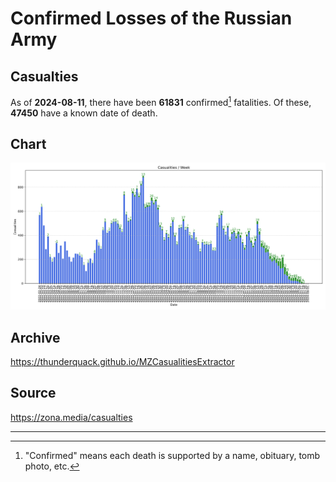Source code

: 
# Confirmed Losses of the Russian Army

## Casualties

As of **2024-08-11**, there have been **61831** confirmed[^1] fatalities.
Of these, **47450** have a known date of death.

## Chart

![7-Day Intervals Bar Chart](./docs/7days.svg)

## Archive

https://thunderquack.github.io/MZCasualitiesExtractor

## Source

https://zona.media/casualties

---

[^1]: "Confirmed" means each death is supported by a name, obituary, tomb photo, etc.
...
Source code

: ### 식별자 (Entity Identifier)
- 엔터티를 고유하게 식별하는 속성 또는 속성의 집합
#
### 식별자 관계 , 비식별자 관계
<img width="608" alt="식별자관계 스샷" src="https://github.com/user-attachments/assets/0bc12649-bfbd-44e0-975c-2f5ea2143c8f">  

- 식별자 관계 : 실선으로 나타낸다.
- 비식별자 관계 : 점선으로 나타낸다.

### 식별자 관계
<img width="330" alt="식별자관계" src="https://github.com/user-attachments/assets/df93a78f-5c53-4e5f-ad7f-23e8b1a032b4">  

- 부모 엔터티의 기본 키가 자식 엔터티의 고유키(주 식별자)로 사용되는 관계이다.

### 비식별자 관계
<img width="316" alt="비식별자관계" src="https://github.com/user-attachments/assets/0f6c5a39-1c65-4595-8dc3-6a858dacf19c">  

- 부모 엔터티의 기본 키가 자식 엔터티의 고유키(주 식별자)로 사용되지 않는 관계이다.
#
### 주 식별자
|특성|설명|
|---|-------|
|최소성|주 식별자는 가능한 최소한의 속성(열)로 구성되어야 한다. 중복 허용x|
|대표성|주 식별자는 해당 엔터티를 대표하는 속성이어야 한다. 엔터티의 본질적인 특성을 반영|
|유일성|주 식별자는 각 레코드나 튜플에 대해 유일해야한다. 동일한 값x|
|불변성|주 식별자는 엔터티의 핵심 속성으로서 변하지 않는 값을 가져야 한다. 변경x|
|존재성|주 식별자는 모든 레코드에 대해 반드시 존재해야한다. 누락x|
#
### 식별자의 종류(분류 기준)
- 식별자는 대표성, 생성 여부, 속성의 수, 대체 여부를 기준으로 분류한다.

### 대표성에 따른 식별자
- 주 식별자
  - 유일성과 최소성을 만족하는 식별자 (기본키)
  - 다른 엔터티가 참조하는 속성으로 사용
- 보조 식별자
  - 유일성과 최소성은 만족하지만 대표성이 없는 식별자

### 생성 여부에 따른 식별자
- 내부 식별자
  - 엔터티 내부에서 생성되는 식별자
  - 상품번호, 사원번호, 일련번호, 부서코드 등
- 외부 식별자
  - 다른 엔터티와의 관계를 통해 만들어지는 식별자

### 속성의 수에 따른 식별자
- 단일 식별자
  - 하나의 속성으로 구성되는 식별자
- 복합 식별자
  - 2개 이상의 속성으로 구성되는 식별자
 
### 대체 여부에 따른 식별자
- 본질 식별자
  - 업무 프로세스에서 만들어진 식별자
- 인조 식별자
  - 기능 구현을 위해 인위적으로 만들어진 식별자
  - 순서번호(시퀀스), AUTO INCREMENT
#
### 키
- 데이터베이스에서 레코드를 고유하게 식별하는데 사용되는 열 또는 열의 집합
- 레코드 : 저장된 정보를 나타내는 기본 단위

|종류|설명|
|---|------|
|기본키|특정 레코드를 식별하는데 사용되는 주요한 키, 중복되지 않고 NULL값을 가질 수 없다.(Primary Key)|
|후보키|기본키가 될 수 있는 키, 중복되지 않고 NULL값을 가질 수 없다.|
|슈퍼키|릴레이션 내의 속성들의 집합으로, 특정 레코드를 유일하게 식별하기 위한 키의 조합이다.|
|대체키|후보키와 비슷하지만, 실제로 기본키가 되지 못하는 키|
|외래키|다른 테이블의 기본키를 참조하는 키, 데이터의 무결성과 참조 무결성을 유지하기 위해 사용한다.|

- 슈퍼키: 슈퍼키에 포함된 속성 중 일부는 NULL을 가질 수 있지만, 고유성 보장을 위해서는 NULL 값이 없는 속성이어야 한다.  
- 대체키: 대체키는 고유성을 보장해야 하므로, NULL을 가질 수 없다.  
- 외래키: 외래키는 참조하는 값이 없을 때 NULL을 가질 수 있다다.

:: What is needed ::
Report every line of the data above that contains the string "식별하는데" by copying it in full.

:: Response to this exercise ::
- 데이터베이스에서 레코드를 고유하게 식별하는데 사용되는 열 또는 열의 집합
|기본키|특정 레코드를 식별하는데 사용되는 주요한 키, 중복되지 않고 NULL값을 가질 수 없다.(Primary Key)|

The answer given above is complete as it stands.